$\newcommand{\P}{\mathbb{P}}$$\newcommand{\E}{\mathbb{E}}$In proving that $X \bot A | ps(x)$ where $X$ denote the baseline covariates, $A$ is binary denoted the Treatment/Exposure and $ps(x)$ denotes the propensity score based on $X$.
I do not understand a part of the proof.
The first part was to prove:
\begin{equation}
\P(A = 1 \vert ps(x), x) = ps(x), \tag{1}
\end{equation}
which I understood.
The second part was to prove:
\begin{equation}
\P(A = 1 \vert ps(x)) = ps(x), \tag{2}
\end{equation}
then from the second equation, to prove (1) = (2) and that they are thus, conditionally independent.
I do not know how: $$\P(A = 1 \vert ps(x) ) = \E(A \vert ps(x)) = \E[\E(A \vert ps(x), x) \vert ps(x) ] = ps(x). $$ In particular, I do not understand how: $$\E(A \vert ps(x)) = \E[\E(A \vert ps(x), x) \vert ps(x) ] .$$ I understand there was something to do with Law of Iterated Expectations, but do not see how they equate.
Best Answer
The proof works by showing that conditioning on the propensity score is "sufficient" when you are conditioning on $X=x$ already and you want an expression for the propensity score. For the first part of the proof you refer to, you can immediately see that since $ps(x)$ is a function of $x$, $ps(x)$ is redundant. For the second part we just have to show by conditioning on $x$ that we then condition "too much", and that we just get the propensity score.
First, note that the propensity score is defined as
$$ps(x) = \Pr(A=1\mid x).$$
For ease of notation, you can simply see that
$$\mathbb{E}(A)=\mathbb{E}[\mathbb{E}(A\mid x)],$$
by--as you mention--the law of iterated expectations.

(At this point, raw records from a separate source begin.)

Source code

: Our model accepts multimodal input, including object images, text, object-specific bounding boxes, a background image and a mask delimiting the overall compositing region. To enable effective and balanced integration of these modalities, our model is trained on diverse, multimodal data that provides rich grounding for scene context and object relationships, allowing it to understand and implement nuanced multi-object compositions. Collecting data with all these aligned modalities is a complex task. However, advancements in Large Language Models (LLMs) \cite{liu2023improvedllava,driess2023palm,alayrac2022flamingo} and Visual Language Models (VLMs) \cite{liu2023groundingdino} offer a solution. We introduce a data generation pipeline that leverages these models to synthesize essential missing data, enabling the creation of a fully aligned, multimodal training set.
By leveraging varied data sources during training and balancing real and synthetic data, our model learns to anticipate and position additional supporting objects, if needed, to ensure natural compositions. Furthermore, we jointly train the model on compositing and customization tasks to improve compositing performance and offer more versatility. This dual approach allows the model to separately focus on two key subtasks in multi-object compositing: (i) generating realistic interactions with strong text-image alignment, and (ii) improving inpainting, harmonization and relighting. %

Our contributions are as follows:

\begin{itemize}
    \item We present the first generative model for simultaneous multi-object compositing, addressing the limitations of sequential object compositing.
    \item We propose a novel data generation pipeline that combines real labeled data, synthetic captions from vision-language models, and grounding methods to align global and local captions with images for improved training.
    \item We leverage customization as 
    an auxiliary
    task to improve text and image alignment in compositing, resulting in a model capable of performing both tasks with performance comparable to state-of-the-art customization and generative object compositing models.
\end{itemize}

We can make this expression conditional on the propensity score $ps(x)$:
$$\mathbb{E}(A\mid p(x))=\mathbb{E}[\mathbb{E}(A\mid ps(x),x)\mid ps(x)],$$
which is exactly the expression you were looking for. To show--rather elaborately--that this is equal to the propensity score:
\begin{align} & \mathbb{E}[\mathbb{E}(A\mid ps(x),x)\mid ps(x)]\\ &=\mathbb{E}[\mathbb{E}(A\mid x)\mid ps(x)]\\ &=\mathbb{E}[\Pr(A=1\mid x)\mid ps(x)]\\ &=\mathbb{E}[ps(x)\mid ps(x)]\\ &=ps(x). \end{align}